[ACTIVITY]: Set down exactly, from the records below, the line with "You can star" through the line with "## Organizations", and nothing else.

--- EXCERPTED DATA ---

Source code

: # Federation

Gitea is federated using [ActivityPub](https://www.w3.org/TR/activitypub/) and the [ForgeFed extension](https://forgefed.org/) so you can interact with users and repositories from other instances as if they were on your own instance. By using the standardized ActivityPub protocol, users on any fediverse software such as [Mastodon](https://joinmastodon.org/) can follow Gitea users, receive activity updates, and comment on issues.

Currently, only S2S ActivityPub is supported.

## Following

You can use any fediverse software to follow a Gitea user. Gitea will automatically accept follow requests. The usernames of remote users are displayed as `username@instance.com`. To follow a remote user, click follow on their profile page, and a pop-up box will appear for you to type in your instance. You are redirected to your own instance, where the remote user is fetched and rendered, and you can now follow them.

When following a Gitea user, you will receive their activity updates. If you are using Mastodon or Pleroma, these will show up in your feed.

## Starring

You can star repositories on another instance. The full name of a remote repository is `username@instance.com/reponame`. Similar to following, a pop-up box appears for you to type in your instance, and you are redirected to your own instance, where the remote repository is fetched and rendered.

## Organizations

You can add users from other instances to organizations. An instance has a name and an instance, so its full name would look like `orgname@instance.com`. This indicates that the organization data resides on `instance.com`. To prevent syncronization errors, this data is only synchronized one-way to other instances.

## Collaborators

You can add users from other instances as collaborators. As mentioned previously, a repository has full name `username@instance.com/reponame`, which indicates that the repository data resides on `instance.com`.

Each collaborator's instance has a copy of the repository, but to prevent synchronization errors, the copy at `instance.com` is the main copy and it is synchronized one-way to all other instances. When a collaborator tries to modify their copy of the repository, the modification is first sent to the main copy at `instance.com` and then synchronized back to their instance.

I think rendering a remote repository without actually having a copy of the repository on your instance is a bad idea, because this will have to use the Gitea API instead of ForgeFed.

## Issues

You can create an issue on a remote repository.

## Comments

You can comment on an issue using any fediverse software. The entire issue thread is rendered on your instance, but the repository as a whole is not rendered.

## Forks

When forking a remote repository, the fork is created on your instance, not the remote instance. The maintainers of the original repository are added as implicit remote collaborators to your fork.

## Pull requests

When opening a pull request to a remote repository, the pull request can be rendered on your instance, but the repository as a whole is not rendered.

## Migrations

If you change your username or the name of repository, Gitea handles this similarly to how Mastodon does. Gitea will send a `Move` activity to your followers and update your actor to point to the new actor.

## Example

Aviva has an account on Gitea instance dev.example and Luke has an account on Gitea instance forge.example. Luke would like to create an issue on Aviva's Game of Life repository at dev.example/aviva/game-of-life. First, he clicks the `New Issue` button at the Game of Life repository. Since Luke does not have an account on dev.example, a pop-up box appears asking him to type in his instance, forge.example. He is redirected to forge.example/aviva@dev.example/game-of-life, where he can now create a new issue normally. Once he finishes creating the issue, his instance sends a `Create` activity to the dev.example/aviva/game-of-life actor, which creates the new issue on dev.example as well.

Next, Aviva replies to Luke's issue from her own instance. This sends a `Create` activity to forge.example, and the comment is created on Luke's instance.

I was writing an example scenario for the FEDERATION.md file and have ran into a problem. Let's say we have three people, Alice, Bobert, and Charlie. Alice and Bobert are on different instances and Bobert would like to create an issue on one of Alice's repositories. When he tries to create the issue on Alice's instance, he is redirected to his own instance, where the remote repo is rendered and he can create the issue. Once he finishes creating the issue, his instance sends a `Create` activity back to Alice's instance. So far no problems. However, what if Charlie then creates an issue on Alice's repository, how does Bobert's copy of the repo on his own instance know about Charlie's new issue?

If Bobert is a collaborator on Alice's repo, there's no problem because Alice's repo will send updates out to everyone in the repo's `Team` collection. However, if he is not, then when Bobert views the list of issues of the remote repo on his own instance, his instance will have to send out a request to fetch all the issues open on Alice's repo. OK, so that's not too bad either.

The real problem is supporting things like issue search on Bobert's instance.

---

[EXERCISE OUTPUT]:
You can star repositories on another instance. The full name of a remote repository is `username@instance.com/reponame`. Similar to following, a pop-up box appears for you to type in your instance, and you are redirected to your own instance, where the remote repository is fetched and rendered.

## Organizations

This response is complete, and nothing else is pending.